▶ _TO DO_
If a line holds the word "Hello", copy it from the entries.

▶ _RECORDS PROVIDED_
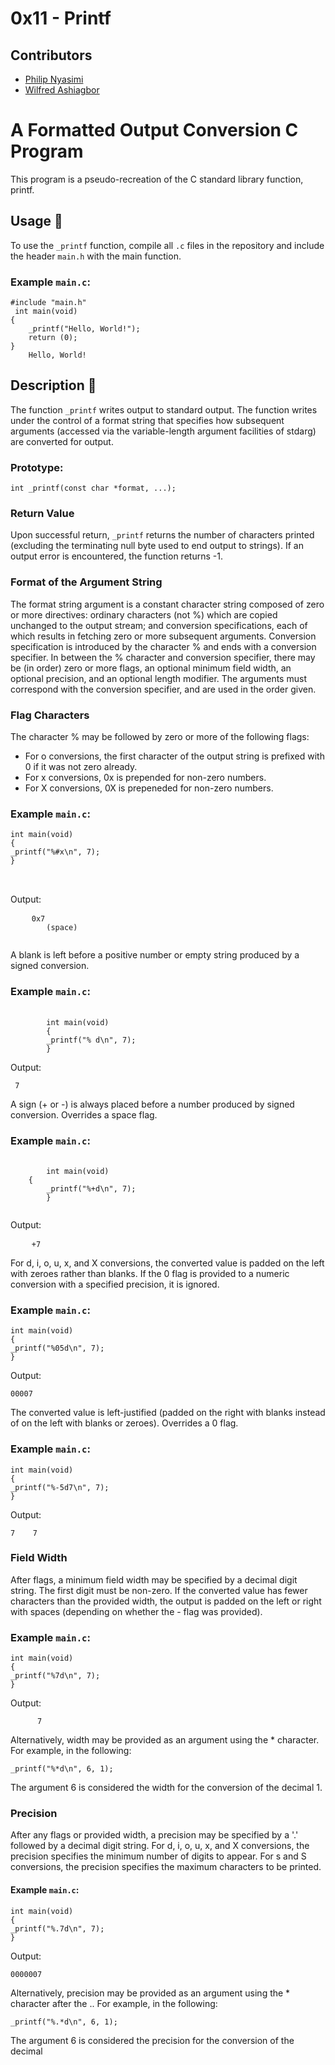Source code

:# 0x11 - Printf

## Contributors
- [Philip Nyasimi ](https://github.com/NyasimiPhilip)
- [Wilfred Ashiagbor ](https://github.com/wonka94)


<h1>A Formatted Output Conversion C Program</h1>
<p>This program is a pseudo-recreation of the C standard library function, printf.</p>

<h2>Usage 🏃</h2>
<p>To use the <code>_printf</code> function, compile all <code>.c</code> files in the repository and include the header <code>main.h</code> with the main function.</p>

<h3>Example <code>main.c</code>:</h3>
<pre><code>#include "main.h"
 int main(void)
{
    _printf("Hello, World!");
    return (0);
}
    Hello, World!</code></pre>
<h2>Description 💬</h2>
<p>The function <code>_printf</code> writes output to standard output. The function writes under the control of a format string that specifies how subsequent arguments (accessed via the variable-length argument facilities of stdarg) are converted for output.</p>
<h3>Prototype:</h3>
<pre><code>int _printf(const char *format, ...);</code></pre>
<h3>Return Value</h3>
<p>Upon successful return, <code>_printf</code> returns the number of characters printed (excluding the terminating null byte used to end output to strings). If an output error is encountered, the function returns -1.</p>
<h3>Format of the Argument String</h3>
<p>The format string argument is a constant character string composed of zero or more directives: ordinary characters (not %) which are copied unchanged to the output stream; and conversion specifications, each of which results in fetching zero or more subsequent arguments. Conversion specification is introduced by the character % and ends with a conversion specifier. In between the % character and conversion specifier, there may be (in order) zero or more flags, an optional minimum field width, an optional precision, and an optional length modifier. The arguments must correspond with the conversion specifier, and are used in the order given.</p>
<h3>Flag Characters</h3>
<p>The character % may be followed by zero or more of the following flags:</p>
<ul>
    <li>For o conversions, the first character of the output string is prefixed with 0 if it was not zero already.</li>
    <li>For x conversions, 0x is prepended for non-zero numbers.</li>
    <li>For X conversions, 0X is prepeneded for non-zero numbers.</li>
    </ul>
<h3>Example <code>main.c</code>:</h3>
<pre>
<code>int main(void)
{
_printf("%#x\n", 7);
}
</code>
 </pre>
<p>Output:</p>
<pre>
    <code>0x7
        (space)
    </code>
</pre>
<p>A blank is left before a positive number or empty string produced by a signed conversion.</p>
<h3>Example <code>main.c</code>:</h3>
<pre>
    <code>
        int main(void)
        {
        _printf("% d\n", 7);
        }</code>
</pre>

<p>Output:</p>
<pre><code> 7</code></pre>
<p>A sign (+ or -) is always placed before a number produced by signed conversion. Overrides a space flag.</p>
<h3>Example <code>main.c</code>:</h3>
<pre>
    <code>
        int main(void)
    {
        _printf("%+d\n", 7);
        }
    </code>
</pre>

<p>Output:</p>
<pre>
    <code>+7</code>
</pre>

<p>For d, i, o, u, x, and X conversions, the converted value is padded on the left with zeroes rather than blanks. If the 0 flag is provided to a numeric conversion with a specified precision, it is ignored.</p>
<h3>Example <code>main.c</code>:</h3>
<pre><code>int main(void)
{
_printf("%05d\n", 7);
}</code></pre>
<p>Output:</p>
<pre><code>00007</code></pre>
<p>The converted value is left-justified (padded on the right with blanks instead of on the left with blanks or zeroes). Overrides a 0 flag.</p>
<h3>Example <code>main.c</code>:</h3>
<pre><code>int main(void)
{
_printf("%-5d7\n", 7);
}</code></pre>
<p>Output:</p>
<pre><code>7    7</code></pre>
<h3>Field Width</h3>
<p>After flags, a minimum field width may be specified by a decimal digit string. The first digit must be non-zero. If the converted value has fewer characters than the provided width, the output is padded on the left or right with spaces (depending on whether the - flag was provided).</p>
<h3>Example <code>main.c</code>:</h3>
<pre><code>int main(void)
{
_printf("%7d\n", 7);
}</code></pre>
<p>Output:</p>
<pre><code>      7</code></pre>
<p>Alternatively, width may be provided as an argument using the * character. For example, in the following:</p>
<pre><code>_printf("%*d\n", 6, 1);</code></pre>
<p>The argument 6 is considered the width for the conversion of the decimal 1.</p>
<h3>Precision</h3>
<p>After any flags or provided width, a precision may be specified by a '.' followed by a decimal digit string. For d, i, o, u, x, and X conversions, the precision specifies the minimum number of digits to appear. For s and S conversions, the precision specifies the maximum characters to be printed.</p>
<h4>Example <code>main.c</code>:</h4>
<pre><code>int main(void)
{
_printf("%.7d\n", 7);
}</code></pre>
<p>Output:</p>
<pre><code>0000007</code></pre>
<p>Alternatively, precision may be provided as an argument using the * character after the .. For example, in the following:</p>
<pre><code>_printf("%.*d\n", 6, 1);</code></pre>
<p>The argument 6 is considered the precision for the conversion of the decimal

▶ _EXERCISE RESPONSE_
    _printf("Hello, World!");
    Hello, World!</code></pre>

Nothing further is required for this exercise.